The campaign also aims to increase awareness of the varied roles of pharmacists in AMS, including those in academic and industry-based drug discovery and research, as well as hospital, primary care and community-based pharmacists.
“All pharmacists have a role to play in tackling AMR,” said Ash Soni, president of the RPS. “I think there’s a perception that antimicrobial stewardship is solely the domain of hospital pharmacists, but primary care and community colleagues also play an essential part in managing this huge challenge.
“Providing advice on self-care, how long infections can be expected to last and how to take antimicrobials as well as providing services such as flu vaccinations can make an enormous difference.”
Antimicrobial stewardship has long been a policy and campaign focus of the Royal Pharmaceutical Society (RPS).
Responding to the UK Government’s Antimicrobial Resistance Strategy, published 13 September 2013, the RPS said that “Training of community pharmacists has the potential to reduce GP consultations by means of public education and symptomatic management of self-limiting infections”. In another response, to a 2014 NICE consultation on guidance for ‘Antimicrobial resistance: changing risk-related behaviours’ the Society said that the “use of minor ailment schemes whereby patients can receive symptomatic treatments for infections can decrease visits to a GP by 50% and reduce the number of prescribed antibiotics”.
In July 2014 the Society, together with the Royal College of General Practitioners (RCGP), the Royal College of Physicians (RCP), the Royal College of Nursing (RCN) and the UK Faculty of Public Health (FPH) published a Joint Statement on Antimicrobial Resistance. Among the recommendations of this statement was a call for antimicrobial prescribing data to be monitored, and for licensing requirements for new antimicrobials changed to include data on the minimum dosage required for clinical effectiveness.
In 2014, RPS Scotland collaborated with the Scottish Antimicrobial Prescribing Group (SAPG), Community Pharmacy Scotland and Pharmacy Voice to produce a European Antibiotic Awareness day resource pack for community pharmacists, which included a patient-directed self-care information leaflet for treating infectious ailments. The packs were distributed in November 2014.

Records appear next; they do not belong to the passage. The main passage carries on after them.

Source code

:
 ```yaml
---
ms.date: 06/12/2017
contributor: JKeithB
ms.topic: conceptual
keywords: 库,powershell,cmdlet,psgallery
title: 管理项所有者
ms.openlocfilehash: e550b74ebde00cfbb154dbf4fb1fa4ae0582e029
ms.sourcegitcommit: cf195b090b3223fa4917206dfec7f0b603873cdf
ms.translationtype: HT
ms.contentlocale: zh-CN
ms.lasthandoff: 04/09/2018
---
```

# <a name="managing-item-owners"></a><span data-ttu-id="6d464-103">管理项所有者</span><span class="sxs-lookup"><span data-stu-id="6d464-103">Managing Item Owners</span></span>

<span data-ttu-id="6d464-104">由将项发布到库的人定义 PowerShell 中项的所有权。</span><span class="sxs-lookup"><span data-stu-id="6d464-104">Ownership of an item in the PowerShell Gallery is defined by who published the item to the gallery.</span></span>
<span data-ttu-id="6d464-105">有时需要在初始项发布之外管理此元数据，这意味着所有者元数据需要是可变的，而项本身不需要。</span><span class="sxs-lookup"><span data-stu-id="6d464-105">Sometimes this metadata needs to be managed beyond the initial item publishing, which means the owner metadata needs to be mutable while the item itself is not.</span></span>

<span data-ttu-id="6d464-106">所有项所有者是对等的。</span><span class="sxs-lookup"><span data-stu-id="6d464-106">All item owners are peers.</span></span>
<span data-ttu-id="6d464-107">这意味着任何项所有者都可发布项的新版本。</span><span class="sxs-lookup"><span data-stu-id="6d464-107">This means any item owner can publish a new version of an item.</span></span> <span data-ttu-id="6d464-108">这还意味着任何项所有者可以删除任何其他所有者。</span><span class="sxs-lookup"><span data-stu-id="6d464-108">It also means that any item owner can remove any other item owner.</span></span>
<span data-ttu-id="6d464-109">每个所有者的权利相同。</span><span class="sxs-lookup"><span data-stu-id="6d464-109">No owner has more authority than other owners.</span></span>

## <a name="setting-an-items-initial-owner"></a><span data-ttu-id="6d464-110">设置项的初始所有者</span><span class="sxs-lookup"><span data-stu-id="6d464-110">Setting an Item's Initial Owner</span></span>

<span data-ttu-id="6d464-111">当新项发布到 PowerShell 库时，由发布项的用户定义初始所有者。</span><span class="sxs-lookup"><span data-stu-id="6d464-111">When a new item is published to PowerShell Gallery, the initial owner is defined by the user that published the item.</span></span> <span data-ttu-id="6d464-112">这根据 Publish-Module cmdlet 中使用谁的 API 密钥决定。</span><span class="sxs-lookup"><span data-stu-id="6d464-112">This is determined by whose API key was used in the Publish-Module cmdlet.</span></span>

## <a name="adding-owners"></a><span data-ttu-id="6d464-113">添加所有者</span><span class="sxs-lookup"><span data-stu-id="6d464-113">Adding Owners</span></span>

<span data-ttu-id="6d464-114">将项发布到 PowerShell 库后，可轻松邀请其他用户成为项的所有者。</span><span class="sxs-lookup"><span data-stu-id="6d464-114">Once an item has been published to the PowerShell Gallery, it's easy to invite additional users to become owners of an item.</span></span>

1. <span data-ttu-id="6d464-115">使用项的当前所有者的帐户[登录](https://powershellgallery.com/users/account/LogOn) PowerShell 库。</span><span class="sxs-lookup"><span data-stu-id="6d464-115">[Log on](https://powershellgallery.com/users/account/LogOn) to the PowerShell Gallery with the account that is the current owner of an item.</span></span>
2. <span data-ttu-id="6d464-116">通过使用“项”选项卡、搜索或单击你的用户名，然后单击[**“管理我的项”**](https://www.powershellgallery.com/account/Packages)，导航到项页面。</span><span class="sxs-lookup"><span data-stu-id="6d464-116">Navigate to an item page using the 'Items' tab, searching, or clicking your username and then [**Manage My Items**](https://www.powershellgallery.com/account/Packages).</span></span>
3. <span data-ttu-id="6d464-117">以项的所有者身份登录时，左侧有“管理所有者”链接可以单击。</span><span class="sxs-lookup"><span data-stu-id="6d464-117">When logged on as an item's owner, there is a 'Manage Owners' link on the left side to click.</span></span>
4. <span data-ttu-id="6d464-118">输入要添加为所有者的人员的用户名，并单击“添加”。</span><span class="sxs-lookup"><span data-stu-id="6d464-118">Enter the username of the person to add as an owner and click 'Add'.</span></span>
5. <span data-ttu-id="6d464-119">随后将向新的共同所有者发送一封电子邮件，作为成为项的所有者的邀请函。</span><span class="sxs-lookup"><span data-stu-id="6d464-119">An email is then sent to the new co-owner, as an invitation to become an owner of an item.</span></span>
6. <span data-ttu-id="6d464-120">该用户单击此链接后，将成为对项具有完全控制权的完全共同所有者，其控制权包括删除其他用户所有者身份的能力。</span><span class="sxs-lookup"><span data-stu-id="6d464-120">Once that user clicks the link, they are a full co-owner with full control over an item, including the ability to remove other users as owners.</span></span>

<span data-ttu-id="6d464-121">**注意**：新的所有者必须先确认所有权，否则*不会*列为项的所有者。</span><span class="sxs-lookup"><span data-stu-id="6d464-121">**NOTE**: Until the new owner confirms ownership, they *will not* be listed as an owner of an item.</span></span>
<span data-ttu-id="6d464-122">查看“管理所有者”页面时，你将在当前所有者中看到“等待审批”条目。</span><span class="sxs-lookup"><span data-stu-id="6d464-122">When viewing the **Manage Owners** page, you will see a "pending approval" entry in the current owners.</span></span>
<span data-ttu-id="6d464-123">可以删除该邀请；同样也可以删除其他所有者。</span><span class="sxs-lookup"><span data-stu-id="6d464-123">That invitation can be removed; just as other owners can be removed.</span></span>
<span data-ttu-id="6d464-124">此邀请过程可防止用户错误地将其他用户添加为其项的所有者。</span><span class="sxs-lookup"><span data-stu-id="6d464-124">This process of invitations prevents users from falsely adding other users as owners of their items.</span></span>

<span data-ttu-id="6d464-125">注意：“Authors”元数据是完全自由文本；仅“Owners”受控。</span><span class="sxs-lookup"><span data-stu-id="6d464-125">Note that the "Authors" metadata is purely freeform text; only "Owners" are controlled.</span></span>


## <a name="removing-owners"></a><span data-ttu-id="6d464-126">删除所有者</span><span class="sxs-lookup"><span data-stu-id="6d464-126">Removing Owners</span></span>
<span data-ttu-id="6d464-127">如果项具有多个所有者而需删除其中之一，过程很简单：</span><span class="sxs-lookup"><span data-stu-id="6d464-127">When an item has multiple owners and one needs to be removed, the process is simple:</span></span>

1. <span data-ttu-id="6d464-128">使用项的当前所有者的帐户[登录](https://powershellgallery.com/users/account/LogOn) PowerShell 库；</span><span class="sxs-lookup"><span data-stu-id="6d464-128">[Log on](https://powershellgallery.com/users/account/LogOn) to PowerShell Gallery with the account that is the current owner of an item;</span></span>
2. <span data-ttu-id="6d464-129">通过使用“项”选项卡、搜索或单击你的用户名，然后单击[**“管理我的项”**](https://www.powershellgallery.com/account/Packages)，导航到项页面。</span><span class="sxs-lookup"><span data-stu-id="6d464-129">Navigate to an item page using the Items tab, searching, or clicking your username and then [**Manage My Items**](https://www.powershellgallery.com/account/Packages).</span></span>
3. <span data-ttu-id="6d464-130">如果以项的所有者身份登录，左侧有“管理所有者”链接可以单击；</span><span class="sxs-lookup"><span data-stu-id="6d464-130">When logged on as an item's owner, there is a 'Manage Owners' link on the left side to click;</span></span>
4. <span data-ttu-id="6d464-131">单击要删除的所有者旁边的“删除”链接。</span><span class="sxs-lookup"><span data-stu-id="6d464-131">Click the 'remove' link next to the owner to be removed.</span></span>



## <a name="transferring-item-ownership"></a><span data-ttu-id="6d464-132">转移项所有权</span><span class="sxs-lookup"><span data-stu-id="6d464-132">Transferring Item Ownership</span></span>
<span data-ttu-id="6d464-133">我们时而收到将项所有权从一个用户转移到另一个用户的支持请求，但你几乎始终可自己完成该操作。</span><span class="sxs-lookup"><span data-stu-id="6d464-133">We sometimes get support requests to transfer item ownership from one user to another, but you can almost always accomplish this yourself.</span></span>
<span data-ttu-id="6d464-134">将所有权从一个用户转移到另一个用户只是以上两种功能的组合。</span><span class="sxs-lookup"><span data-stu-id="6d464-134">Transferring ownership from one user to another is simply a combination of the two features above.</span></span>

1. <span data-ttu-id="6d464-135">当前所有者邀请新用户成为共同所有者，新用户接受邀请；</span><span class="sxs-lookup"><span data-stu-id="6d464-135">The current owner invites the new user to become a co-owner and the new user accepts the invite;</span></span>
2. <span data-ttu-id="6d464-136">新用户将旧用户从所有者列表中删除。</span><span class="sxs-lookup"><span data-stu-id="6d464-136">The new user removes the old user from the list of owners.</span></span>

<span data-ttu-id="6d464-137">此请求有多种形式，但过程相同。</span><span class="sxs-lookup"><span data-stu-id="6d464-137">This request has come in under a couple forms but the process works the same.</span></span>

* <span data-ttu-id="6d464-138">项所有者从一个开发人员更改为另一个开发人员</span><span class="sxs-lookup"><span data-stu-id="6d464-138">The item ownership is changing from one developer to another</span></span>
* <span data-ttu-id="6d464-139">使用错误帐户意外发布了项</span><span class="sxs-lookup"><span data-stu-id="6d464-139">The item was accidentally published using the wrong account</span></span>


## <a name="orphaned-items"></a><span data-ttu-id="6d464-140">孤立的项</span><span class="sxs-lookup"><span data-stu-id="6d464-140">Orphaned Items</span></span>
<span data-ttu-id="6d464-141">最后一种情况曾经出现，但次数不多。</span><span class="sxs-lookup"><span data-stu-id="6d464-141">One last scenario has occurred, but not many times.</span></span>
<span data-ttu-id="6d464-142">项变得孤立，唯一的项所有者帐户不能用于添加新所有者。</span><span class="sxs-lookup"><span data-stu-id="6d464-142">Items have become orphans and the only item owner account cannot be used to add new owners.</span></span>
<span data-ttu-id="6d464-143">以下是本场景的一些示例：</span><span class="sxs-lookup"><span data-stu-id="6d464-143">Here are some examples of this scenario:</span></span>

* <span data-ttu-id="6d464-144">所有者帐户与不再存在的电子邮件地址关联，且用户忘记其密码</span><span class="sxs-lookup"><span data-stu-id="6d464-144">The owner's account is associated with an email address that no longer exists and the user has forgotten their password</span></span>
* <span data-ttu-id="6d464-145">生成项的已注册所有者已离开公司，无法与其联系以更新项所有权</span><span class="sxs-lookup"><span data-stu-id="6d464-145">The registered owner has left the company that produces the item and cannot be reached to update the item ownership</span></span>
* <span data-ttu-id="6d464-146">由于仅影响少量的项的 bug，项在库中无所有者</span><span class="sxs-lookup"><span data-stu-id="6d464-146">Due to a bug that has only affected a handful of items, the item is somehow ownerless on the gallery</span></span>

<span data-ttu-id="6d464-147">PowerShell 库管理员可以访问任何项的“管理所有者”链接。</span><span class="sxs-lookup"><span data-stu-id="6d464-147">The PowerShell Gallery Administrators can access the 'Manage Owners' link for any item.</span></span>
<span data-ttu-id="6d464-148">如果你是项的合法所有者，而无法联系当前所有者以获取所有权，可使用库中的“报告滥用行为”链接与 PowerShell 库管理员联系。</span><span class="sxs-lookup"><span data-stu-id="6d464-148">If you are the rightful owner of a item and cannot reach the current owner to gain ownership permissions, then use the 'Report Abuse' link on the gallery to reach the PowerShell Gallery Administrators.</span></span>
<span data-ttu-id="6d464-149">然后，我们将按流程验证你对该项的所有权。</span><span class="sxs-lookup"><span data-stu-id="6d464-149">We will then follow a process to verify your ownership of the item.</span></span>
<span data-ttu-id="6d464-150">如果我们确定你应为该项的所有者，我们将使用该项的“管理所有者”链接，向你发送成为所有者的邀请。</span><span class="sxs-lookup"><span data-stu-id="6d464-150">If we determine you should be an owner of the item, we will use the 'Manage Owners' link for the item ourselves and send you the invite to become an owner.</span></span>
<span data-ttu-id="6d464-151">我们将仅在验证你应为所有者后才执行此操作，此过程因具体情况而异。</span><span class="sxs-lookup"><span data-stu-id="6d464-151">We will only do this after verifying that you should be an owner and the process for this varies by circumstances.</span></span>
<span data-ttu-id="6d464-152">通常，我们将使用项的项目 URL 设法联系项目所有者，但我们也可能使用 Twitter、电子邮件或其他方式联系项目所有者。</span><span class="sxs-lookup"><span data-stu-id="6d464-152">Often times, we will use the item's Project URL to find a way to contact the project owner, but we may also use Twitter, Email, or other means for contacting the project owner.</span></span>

Later that month, on European Antibiotic Awareness Day itself —18 November 2014 — RPS Scotland held a parliamentary reception and debate on antimicrobial resistance, sponsored by Jim Eadie MSP. The event led to a Scottish Parliamentary debate on the subject, held on 5 February 2015. Also on European Antibiotic Awareness Day, RPS Wales and the Royal College of General Practitioners (RCGP) held a lunchtime discussion with Welsh Assembly Members (AMs) on the use of antibiotics in primary care. During the summit, the two professional bodies called for Wales to commit to a public education campaign on the subject, and greater antimicrobial stewardship.
At the 2017 annual conference, the RPS launched its new GB-wide campaign on antimicrobial stewardship. The campaign aims to show how pharmacists are contributing to a targeted 50% reduction in inappropriate prescribing of antibiotics by 2020. As part of this campaign, the AMS portal— a hub for health professionals co-produced by the RPS and University College London — will be updated and relaunched.
Throughout all antimicrobial campaign and policy activity, the Antimicrobial Expert Advisory Group — chaired by antimicrobial pharmacist Harpal Dhillon —acts to advise the Society and shape policy on the subject.